## Instructions for the task
From the records below, please return each line that holds the word "highly".
-=-=-=-=-
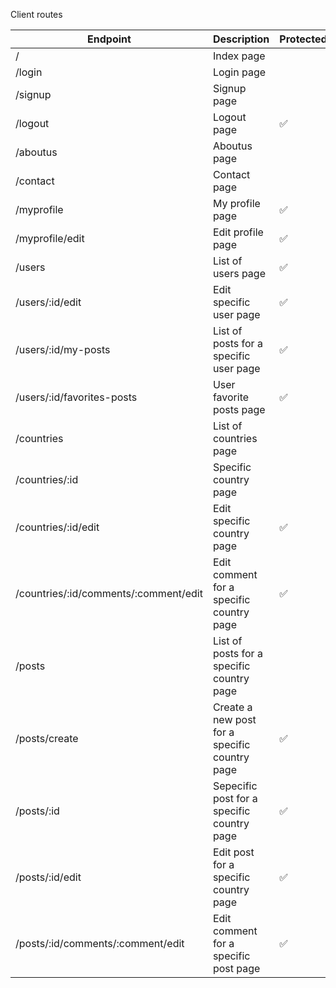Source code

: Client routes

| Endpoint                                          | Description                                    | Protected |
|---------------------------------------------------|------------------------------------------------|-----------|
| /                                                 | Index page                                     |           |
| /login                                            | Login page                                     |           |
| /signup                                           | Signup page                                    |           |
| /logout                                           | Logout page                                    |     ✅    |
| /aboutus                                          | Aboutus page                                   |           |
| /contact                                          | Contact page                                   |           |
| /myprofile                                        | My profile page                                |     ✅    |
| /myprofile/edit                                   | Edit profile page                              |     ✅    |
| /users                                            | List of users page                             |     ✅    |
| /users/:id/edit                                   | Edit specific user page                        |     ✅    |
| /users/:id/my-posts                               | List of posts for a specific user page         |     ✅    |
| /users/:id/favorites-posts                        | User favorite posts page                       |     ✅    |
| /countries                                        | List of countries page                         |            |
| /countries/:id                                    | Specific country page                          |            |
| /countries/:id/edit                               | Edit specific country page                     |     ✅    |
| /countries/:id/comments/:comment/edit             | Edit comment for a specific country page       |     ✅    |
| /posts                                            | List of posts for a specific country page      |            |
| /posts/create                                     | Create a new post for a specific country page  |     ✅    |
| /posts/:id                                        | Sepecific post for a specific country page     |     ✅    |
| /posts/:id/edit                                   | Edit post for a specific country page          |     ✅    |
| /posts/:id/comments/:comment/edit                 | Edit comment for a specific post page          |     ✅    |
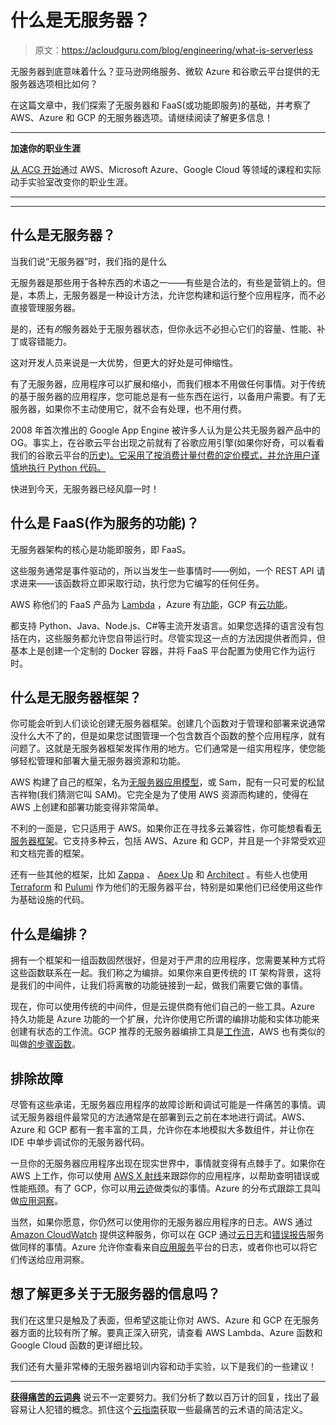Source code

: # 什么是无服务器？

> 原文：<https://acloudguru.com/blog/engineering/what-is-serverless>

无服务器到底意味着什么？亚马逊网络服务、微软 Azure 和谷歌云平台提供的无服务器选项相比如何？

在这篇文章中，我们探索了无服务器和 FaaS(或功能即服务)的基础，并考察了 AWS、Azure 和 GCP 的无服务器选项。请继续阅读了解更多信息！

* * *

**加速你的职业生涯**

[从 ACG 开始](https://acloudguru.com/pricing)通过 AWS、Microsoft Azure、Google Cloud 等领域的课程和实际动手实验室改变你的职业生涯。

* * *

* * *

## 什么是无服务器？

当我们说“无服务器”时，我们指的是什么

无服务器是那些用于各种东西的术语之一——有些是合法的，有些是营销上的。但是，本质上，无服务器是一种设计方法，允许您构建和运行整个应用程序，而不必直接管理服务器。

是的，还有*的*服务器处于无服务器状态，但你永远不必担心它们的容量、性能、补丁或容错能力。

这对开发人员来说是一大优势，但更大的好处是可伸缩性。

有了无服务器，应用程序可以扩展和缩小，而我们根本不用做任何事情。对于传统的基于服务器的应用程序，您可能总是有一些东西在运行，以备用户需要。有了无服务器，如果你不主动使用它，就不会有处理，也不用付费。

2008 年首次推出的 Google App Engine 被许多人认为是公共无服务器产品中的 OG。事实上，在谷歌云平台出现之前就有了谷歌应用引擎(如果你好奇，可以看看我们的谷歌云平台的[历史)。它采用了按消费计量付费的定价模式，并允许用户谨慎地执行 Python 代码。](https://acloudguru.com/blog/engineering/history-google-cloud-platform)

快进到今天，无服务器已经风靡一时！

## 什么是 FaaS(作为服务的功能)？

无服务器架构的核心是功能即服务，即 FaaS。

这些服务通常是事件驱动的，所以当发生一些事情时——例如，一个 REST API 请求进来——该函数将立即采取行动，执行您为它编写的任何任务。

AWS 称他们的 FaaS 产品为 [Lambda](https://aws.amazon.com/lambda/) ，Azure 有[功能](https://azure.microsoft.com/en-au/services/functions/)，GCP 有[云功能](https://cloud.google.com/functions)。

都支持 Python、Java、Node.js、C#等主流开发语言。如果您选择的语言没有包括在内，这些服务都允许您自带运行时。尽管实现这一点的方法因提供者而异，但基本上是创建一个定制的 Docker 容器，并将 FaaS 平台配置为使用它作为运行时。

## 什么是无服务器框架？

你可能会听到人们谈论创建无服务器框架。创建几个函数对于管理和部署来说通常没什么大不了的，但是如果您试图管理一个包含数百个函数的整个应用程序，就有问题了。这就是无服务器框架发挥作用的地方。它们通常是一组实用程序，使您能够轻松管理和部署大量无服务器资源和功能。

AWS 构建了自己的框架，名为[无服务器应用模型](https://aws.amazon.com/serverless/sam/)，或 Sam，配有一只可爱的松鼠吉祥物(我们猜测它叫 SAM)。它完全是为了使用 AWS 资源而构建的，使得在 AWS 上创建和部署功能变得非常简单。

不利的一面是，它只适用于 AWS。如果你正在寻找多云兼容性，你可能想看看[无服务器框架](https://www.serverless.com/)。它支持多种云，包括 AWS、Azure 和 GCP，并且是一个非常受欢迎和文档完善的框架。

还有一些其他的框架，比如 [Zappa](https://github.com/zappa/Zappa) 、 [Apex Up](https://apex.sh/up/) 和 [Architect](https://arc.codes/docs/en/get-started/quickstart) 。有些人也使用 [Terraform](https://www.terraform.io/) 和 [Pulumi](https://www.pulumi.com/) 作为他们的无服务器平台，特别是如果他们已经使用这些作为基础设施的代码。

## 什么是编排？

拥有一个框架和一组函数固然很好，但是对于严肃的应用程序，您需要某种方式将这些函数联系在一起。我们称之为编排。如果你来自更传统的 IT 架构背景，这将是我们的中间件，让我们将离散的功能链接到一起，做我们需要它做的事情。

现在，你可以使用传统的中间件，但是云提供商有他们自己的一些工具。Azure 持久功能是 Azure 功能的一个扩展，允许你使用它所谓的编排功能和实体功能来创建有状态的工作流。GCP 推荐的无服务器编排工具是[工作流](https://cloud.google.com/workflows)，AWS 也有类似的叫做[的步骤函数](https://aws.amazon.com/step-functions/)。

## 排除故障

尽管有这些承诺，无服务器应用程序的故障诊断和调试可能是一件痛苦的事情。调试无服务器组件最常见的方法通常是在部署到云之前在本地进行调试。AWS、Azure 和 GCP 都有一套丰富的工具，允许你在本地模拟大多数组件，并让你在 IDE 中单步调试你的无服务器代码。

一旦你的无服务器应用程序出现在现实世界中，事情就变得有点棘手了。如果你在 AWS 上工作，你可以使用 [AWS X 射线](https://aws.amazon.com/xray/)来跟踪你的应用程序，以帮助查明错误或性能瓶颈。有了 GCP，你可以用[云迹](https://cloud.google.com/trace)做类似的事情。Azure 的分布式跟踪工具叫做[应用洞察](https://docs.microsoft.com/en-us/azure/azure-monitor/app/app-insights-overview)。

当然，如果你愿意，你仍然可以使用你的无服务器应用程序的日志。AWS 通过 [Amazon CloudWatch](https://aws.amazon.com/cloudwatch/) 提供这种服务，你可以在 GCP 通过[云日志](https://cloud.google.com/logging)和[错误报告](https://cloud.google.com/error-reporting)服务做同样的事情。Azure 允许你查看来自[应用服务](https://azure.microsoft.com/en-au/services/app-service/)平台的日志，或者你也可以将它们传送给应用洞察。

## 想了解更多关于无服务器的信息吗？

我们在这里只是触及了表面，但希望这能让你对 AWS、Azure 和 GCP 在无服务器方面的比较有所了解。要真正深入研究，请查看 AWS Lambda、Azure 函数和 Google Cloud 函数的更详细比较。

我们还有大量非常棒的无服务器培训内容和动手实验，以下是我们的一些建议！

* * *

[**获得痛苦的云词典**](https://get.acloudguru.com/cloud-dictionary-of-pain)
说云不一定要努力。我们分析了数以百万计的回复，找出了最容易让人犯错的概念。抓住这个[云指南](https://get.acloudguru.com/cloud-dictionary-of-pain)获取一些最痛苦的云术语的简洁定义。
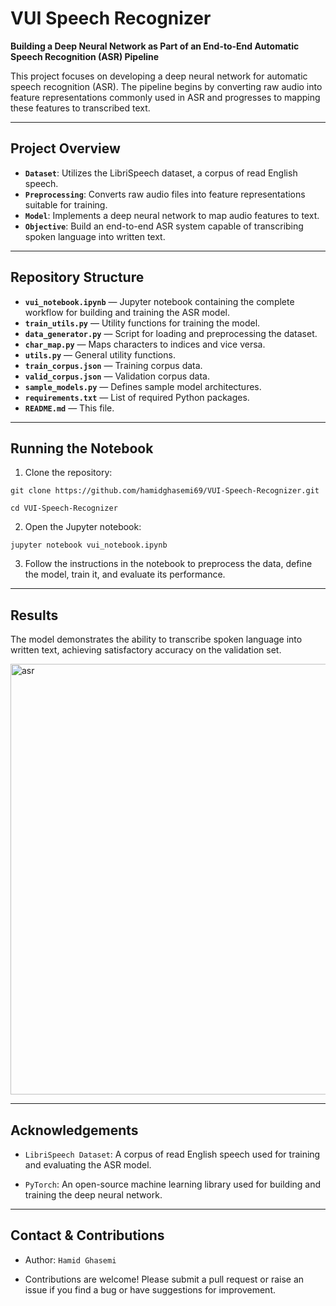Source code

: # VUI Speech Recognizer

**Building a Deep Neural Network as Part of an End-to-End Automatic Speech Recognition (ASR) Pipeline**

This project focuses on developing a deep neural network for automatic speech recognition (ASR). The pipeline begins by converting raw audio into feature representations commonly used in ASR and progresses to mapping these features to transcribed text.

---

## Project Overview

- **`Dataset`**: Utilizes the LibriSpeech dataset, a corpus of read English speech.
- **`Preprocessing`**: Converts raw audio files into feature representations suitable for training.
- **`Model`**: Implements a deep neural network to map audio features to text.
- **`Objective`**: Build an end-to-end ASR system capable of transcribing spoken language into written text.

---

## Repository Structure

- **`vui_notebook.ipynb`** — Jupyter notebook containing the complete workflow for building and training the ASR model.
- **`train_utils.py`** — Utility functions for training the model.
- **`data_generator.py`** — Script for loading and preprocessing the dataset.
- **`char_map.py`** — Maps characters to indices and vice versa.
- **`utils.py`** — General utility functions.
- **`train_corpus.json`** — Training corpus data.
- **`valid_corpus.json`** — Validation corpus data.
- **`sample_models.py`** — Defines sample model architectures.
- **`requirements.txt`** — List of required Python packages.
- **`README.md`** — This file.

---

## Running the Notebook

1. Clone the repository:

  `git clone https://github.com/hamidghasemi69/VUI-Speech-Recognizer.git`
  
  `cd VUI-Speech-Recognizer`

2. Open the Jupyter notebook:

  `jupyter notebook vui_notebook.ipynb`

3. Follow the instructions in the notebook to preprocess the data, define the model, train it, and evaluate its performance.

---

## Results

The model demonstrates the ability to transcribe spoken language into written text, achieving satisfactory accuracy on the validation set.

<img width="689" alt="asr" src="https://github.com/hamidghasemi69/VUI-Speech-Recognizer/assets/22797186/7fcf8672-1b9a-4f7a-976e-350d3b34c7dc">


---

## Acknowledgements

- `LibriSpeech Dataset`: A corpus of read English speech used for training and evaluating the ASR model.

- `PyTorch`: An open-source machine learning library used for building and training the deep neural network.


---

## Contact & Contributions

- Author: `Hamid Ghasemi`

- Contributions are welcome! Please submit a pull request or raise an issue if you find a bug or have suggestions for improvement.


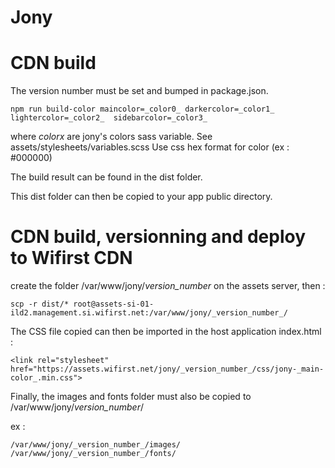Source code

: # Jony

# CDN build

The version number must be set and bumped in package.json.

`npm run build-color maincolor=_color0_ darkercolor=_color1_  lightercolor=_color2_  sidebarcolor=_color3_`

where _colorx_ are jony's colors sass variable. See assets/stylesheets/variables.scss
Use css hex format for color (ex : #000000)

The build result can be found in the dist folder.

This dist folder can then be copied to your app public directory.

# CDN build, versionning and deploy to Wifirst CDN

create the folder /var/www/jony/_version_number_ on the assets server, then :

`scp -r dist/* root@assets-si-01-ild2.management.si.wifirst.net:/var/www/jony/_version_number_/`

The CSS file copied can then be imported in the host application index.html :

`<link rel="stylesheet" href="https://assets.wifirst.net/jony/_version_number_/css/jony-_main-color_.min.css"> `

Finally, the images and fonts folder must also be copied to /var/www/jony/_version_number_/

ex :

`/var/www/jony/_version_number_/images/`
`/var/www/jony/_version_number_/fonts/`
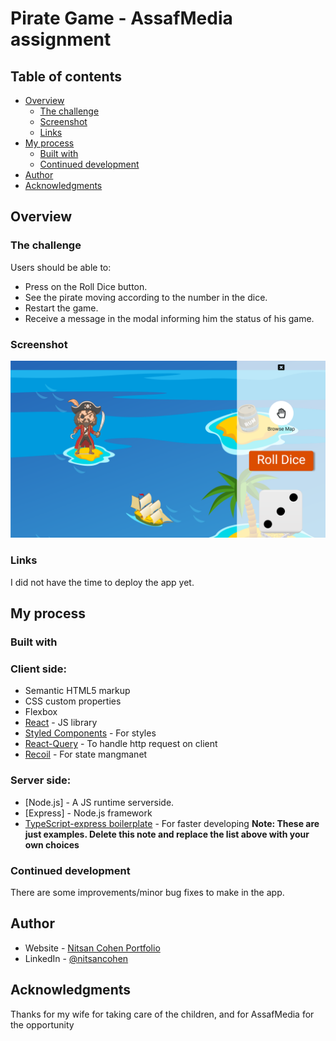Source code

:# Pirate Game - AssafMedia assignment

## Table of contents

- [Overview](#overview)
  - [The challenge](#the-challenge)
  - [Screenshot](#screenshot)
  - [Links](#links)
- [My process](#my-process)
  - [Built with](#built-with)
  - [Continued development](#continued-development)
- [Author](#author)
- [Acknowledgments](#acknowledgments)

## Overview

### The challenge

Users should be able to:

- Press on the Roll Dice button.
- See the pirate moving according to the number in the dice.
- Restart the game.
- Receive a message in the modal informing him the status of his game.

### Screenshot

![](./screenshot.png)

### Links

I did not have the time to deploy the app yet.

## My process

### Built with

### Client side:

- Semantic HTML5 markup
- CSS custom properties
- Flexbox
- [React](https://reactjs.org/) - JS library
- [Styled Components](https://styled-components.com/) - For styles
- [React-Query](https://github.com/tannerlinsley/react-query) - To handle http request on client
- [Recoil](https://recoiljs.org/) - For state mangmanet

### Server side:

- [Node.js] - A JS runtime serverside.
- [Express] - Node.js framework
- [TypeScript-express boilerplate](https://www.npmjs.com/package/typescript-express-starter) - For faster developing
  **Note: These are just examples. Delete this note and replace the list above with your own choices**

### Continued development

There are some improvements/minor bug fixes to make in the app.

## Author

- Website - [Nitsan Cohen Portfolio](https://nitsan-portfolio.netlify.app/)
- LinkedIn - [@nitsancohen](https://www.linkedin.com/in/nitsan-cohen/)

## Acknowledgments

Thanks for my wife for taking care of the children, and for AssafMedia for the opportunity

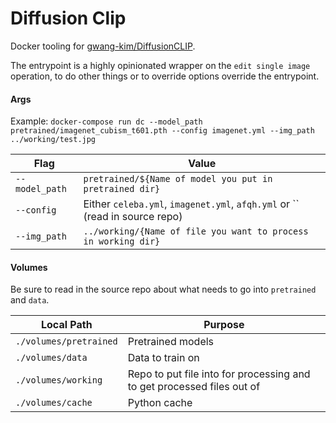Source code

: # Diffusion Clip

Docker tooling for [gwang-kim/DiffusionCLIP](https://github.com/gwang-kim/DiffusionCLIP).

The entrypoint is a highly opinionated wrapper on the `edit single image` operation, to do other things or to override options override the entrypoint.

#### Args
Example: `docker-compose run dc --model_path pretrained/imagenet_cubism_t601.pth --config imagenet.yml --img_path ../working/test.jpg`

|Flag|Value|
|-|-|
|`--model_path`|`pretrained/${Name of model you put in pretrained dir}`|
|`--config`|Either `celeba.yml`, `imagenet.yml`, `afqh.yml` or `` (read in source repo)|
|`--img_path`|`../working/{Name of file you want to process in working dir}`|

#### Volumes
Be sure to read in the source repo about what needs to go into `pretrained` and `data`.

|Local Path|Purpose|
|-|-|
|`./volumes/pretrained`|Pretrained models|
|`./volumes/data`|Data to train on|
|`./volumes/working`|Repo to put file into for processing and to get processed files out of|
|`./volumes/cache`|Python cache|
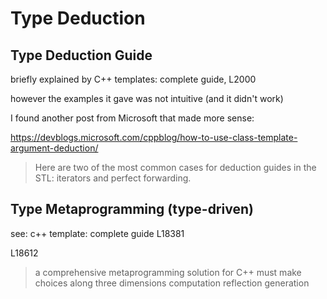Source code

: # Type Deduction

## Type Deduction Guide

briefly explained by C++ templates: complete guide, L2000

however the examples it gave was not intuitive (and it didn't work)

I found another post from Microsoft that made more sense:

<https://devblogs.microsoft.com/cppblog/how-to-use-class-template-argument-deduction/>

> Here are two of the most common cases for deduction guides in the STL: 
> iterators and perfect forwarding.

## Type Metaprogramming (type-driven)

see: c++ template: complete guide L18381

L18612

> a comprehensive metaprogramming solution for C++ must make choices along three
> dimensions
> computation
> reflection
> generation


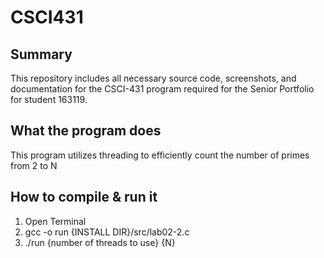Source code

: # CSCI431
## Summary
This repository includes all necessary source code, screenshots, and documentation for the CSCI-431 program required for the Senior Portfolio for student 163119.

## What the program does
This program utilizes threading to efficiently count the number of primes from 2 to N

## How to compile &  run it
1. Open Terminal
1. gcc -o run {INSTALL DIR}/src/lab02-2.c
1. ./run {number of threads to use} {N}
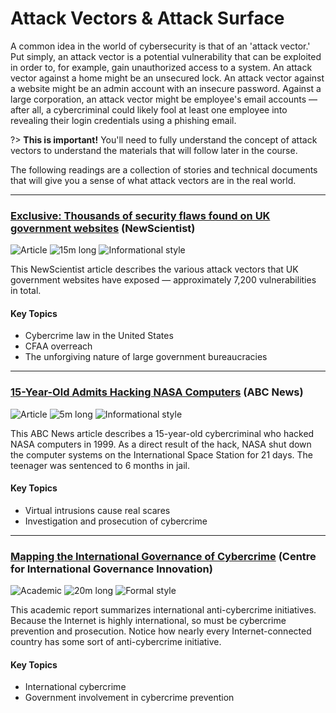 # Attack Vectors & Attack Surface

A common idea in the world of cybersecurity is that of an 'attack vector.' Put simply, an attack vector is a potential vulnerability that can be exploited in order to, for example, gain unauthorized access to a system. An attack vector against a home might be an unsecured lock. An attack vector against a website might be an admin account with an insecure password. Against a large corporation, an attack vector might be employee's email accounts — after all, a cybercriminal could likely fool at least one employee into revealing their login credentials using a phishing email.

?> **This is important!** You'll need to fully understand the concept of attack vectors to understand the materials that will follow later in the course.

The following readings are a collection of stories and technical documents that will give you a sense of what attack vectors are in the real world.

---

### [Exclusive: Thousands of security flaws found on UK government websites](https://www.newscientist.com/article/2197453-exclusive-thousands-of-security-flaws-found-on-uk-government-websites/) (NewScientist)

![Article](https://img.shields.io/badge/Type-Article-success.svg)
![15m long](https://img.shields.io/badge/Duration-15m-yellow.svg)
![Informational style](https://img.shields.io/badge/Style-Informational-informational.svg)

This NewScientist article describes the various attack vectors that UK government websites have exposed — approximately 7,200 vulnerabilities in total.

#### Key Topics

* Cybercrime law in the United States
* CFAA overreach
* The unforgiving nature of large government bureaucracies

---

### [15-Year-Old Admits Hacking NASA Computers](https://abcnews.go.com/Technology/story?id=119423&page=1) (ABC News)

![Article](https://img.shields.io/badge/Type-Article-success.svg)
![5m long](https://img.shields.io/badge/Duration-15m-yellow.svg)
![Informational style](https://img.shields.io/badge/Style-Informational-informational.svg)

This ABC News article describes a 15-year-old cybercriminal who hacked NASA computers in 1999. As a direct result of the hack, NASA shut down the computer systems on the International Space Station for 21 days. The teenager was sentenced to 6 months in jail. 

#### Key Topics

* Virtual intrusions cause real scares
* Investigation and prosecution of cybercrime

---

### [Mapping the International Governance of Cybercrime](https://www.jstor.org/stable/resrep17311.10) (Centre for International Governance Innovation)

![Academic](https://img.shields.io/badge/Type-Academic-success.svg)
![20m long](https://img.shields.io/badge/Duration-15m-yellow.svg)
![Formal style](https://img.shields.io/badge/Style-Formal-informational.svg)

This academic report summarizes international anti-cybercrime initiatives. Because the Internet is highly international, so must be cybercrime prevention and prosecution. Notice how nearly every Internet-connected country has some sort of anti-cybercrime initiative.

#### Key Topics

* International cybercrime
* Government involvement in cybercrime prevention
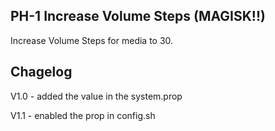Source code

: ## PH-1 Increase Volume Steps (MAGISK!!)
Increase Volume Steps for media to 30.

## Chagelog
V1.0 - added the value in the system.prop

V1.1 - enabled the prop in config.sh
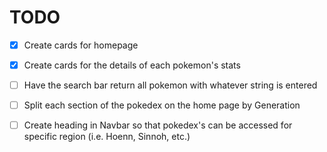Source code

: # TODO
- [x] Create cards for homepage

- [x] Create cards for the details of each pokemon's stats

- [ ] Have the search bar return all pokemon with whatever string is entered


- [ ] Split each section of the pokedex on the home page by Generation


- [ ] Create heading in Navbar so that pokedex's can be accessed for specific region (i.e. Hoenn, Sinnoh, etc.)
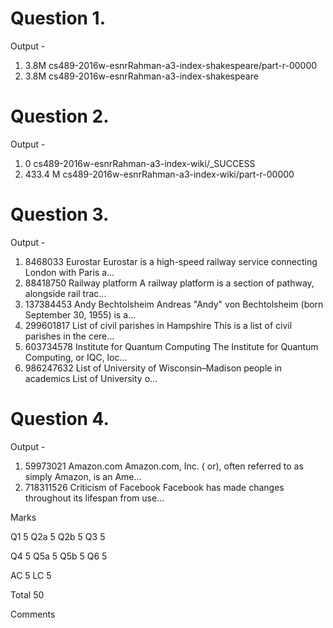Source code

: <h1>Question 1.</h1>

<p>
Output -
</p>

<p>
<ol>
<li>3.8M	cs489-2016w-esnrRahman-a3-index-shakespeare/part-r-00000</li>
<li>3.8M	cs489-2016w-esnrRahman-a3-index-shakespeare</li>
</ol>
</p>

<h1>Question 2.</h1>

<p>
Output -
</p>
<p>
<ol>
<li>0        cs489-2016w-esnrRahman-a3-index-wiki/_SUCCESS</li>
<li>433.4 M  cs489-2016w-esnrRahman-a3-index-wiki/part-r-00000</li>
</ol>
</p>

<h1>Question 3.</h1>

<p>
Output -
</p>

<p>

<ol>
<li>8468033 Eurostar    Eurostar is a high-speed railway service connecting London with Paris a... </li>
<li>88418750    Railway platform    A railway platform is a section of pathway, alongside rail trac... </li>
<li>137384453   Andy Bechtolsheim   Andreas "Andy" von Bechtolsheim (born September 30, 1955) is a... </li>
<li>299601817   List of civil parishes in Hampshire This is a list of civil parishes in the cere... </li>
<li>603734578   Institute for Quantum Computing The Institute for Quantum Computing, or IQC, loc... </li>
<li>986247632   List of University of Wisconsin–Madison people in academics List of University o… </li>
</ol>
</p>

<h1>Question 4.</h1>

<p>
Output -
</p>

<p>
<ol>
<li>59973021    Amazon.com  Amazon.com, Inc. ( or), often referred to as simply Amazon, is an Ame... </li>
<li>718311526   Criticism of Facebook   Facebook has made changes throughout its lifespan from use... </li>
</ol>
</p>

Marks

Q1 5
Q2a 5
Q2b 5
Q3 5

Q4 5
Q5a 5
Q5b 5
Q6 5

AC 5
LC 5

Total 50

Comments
-=-=-=-=-
## Task response
The entrypoint is a highly opinionated wrapper on the `edit single image` operation, to do other things or to override options override the entrypoint.
This academic report summarizes international anti-cybercrime initiatives. Because the Internet is highly international, so must be cybercrime prevention and prosecution. Notice how nearly every Internet-connected country has some sort of anti-cybercrime initiative.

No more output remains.